It sounds as if the trust was never properly constituted. HMRC are very aware of this far from unusual occurrence. IHTM43016https://www.gov.uk/hmrc-internal-manuals/inheritance-tax-manual/ihtm43016
They do not say there what they will do, seeming to operate on a case by case basis. But it must have the effect of having utilised the IHT NRB of H. It is too late now to do a variation or a s144 appointment in favour of W. You do not refer to values but it is possible that the estate of H was less than the then NRB amount in which case there might be some measure of TNRB. TRNRB works differently. Because H died before 6 April 2017 a £100k amount is the fixed TRNRB: s8G IHTA. (Unless his estate exceeded £2m!)

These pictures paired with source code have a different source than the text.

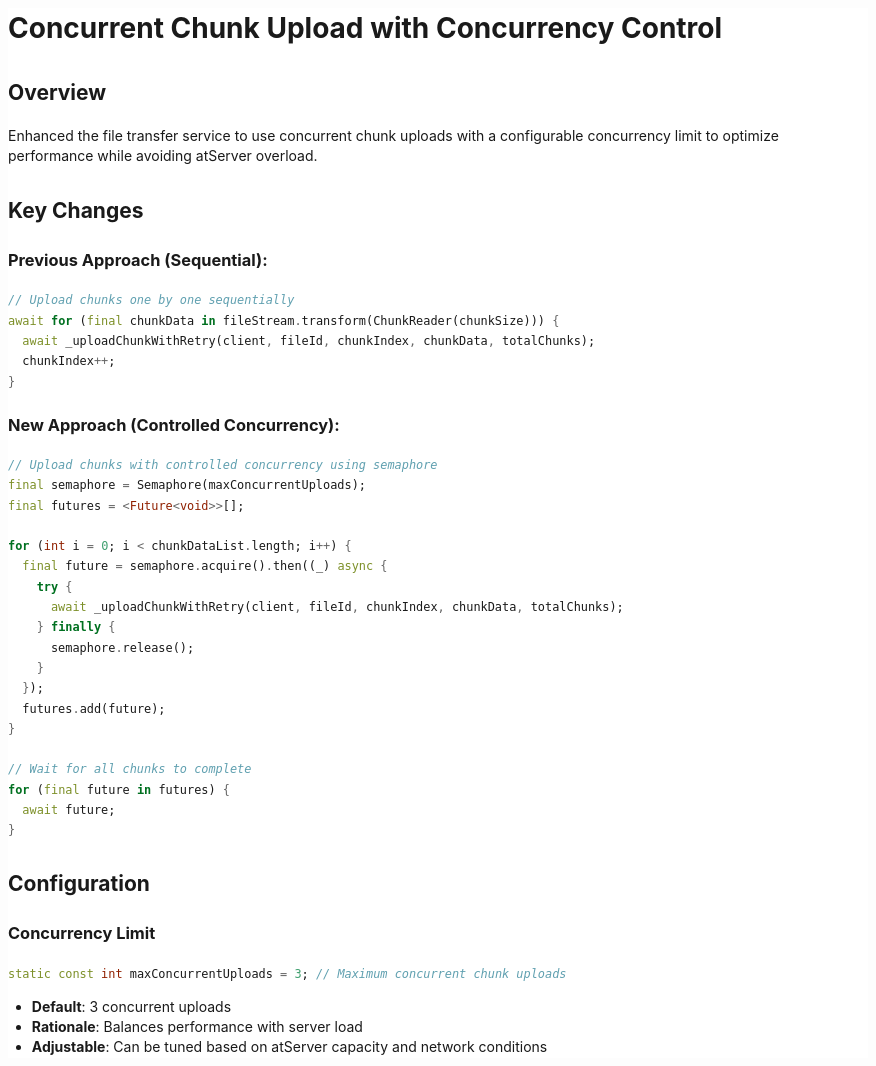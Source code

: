 # Concurrent Chunk Upload with Concurrency Control

## Overview

Enhanced the file transfer service to use concurrent chunk uploads with a configurable concurrency limit to optimize performance while avoiding atServer overload.

## Key Changes

### Previous Approach (Sequential):
```dart
// Upload chunks one by one sequentially
await for (final chunkData in fileStream.transform(ChunkReader(chunkSize))) {
  await _uploadChunkWithRetry(client, fileId, chunkIndex, chunkData, totalChunks);
  chunkIndex++;
}
```

### New Approach (Controlled Concurrency):
```dart
// Upload chunks with controlled concurrency using semaphore
final semaphore = Semaphore(maxConcurrentUploads);
final futures = <Future<void>>[];

for (int i = 0; i < chunkDataList.length; i++) {
  final future = semaphore.acquire().then((_) async {
    try {
      await _uploadChunkWithRetry(client, fileId, chunkIndex, chunkData, totalChunks);
    } finally {
      semaphore.release();
    }
  });
  futures.add(future);
}

// Wait for all chunks to complete
for (final future in futures) {
  await future;
}
```

## Configuration

### Concurrency Limit
```dart
static const int maxConcurrentUploads = 3; // Maximum concurrent chunk uploads
```

- **Default**: 3 concurrent uploads
- **Rationale**: Balances performance with server load
- **Adjustable**: Can be tuned based on atServer capacity and network conditions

In order that your clients should not dig an even bigger hole you should reconstitute the trust by treating the NRB amount as a loan to W which the trustees (hopefully all still alive or you will have a replacement issue) can extinguish by appointing the receivable to W’s children, so debtor and creditor are united. I am assuming they are eligible beneficiaries of the trust. Theoretically the question of interest arises but the parties to the necessary document can agree that none is payable. This compromise agreement will give W her own NRB plus her own RNRB. There will only be a transferable NRB if the NRB was not fully utilised at H’s death i.e. the then value of his estate, which would have included his half share of the house, was less than the NRB in 2008. This was £300k or £312k, depending on his actual date of death.
There should be no CGT on the appointment as the loan wis not a chargeable asset. (it might be argued that it was a right of action not a loan but it should have a market value cost at the date of H’s death as there will have been no prior disposal of it, so no gain when it is extinguished at that value: CG12060 https://www.gov.uk/hmrc-internal-manuals/capital-gains-manual/cg12060)
There is in principle an IHT RPT chargeable event but a full NRB will apply as long as H had no cumulation at his death. A return will be required unless the value on distribution is less than £260k.
I have to assume that H’s residue was left to W. So the loan/right of action would have been her liability and she can be regarded as having inherited the entire house subject to that liability, at least by the compromise agreement, to which she (now her PRs) and H’s trustees and her will beneficiaries should all be parties to bind them in legally.The agreement must frame the appointment as a repayment of the liability so that its deductibility in her estate should not fall foul of s175A.
A potential issue is an argument that the NRBT was in fact entitled to all or part of H’s share of the house and thus of course to its increase in value since 2008. Any gain on the disposal by the trustees will hopefully be entitled to full PPRR as she will have lived in the house throughout. A return would be necessary for the trustees to make a claim.This is an uncomfortable argument for IHT because it would follow that her estate did not include the trust property but it will have, one hopes, the benefit of a full NRB as trust property at distribution: this is precisely what NRB trusts on the first death were meant to secure before TNRB came in. I do not think this is a good argument as in fact the trust was never completely constituted and so is not entitled to any particular property provided that is not expressly stated.
The agreement requires careful drafting and the co-operation of all involved. As you have not dealt with this before, having it settled by junior Counsel before execution could be a good idea. The compromise agreement cannot override the original factual position and its historic tax consequences; nor the tax consequences which follow from its execution. While it might not be strictly required to deal with the related compliance obligations, unless questions are raised by HMRC, your clients might feel happier for the agreement and your analysis of its tax effects to be fully disclosed to each branch of HMRC as part of discharging those obligations, so that there can be no later accusations of having misled HMRC or risk of their challenging their effectiveness. HMRC are likely to be satisfied if the tax liabilities, if any, which they see as having arisen on their view of events, which might coincide with yours, are met. Your clients should be made aware of such liabilities on a worst view basis.
An alternative would be to defer the compromise agreement until you have first put the facts to HMRC and sought to agree your analysis of what has happened. The alterations of that agreed position can then be designed on a firmer base. But as these matters can drag on, some immediately binding agreement of all relevant parties to enter into a future compromise agreement might be desirable.